- Aim of the exercise -
Among the lines of data below, reproduce only those from the one with "dependencies are installed" through the one with "2. Review existing issues in the repository", exactly as they stand, both ends included.

[[ Given information, beginning ]]

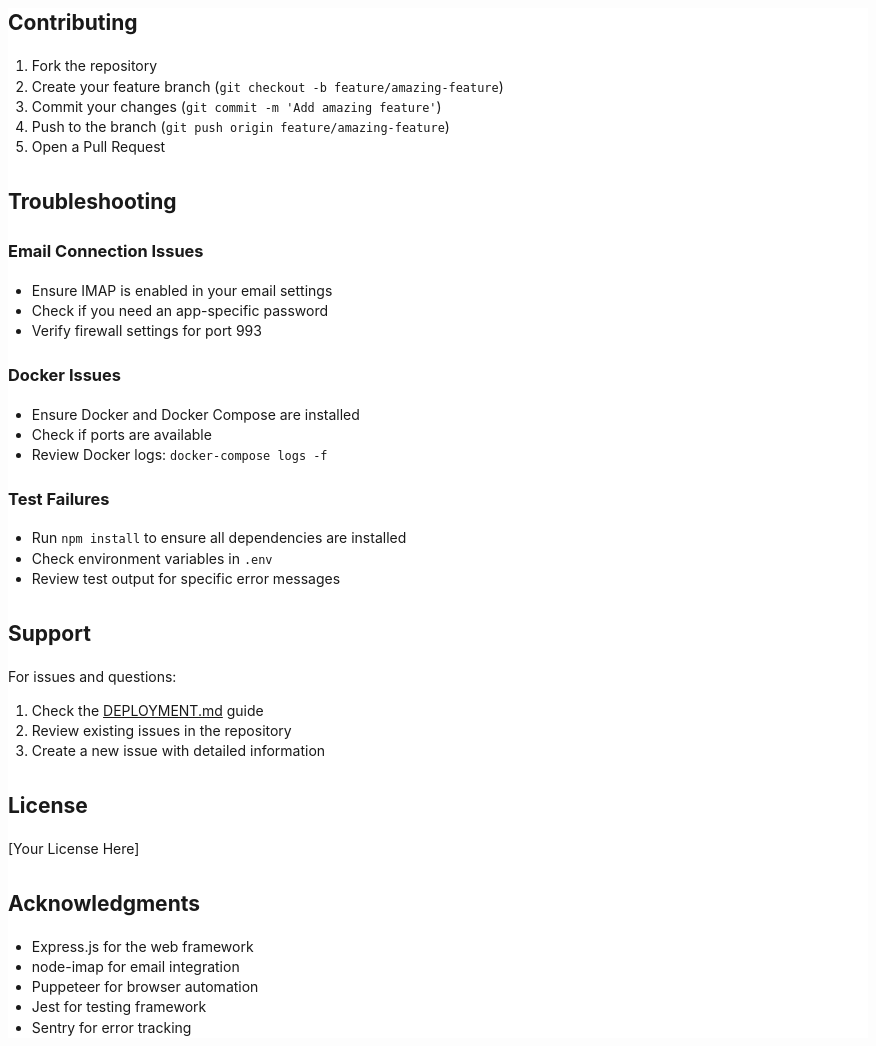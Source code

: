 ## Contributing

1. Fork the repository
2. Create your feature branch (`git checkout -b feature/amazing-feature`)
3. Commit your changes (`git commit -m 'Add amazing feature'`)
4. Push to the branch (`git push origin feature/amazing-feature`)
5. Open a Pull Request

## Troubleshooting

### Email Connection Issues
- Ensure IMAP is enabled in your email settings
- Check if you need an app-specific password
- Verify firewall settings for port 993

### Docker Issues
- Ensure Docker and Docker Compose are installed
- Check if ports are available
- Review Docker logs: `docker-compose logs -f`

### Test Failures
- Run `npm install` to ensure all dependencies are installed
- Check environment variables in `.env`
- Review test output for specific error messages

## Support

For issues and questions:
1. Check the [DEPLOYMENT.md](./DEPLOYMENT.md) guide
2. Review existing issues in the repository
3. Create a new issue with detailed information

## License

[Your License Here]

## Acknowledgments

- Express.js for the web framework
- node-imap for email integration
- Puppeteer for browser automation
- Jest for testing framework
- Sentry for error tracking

[[ Given information, end ]]

- Answer to the problem -
- Run `npm install` to ensure all dependencies are installed
- Check environment variables in `.env`
- Review test output for specific error messages

## Support

For issues and questions:
1. Check the [DEPLOYMENT.md](./DEPLOYMENT.md) guide
2. Review existing issues in the repository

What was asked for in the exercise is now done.